▶ The task: This exercise calls for an exact transcription. Set down every record below.

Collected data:
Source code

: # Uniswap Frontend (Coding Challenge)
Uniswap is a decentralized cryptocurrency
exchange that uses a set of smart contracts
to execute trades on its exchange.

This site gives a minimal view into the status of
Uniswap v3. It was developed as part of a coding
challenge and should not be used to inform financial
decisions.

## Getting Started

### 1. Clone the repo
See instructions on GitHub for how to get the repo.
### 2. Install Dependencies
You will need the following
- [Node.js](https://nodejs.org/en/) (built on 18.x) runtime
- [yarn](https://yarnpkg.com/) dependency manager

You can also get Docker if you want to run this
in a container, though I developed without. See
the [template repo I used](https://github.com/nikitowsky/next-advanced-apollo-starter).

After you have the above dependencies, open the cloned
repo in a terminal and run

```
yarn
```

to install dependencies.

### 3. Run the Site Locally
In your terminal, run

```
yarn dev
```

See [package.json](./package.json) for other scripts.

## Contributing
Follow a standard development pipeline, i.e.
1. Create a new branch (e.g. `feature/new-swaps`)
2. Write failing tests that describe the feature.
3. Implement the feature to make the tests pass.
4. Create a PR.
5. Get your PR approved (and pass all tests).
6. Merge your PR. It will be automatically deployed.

▶ Completed task:
Source code

: # Uniswap Frontend (Coding Challenge)
Uniswap is a decentralized cryptocurrency
exchange that uses a set of smart contracts
to execute trades on its exchange.

This site gives a minimal view into the status of
Uniswap v3. It was developed as part of a coding
challenge and should not be used to inform financial
decisions.

## Getting Started

### 1. Clone the repo
See instructions on GitHub for how to get the repo.
### 2. Install Dependencies
You will need the following
- [Node.js](https://nodejs.org/en/) (built on 18.x) runtime
- [yarn](https://yarnpkg.com/) dependency manager

You can also get Docker if you want to run this
in a container, though I developed without. See
the [template repo I used](https://github.com/nikitowsky/next-advanced-apollo-starter).

After you have the above dependencies, open the cloned
repo in a terminal and run

```
yarn
```

to install dependencies.

### 3. Run the Site Locally
In your terminal, run

```
yarn dev
```

See [package.json](./package.json) for other scripts.

## Contributing
Follow a standard development pipeline, i.e.
1. Create a new branch (e.g. `feature/new-swaps`)
2. Write failing tests that describe the feature.
3. Implement the feature to make the tests pass.
4. Create a PR.
5. Get your PR approved (and pass all tests).
6. Merge your PR. It will be automatically deployed.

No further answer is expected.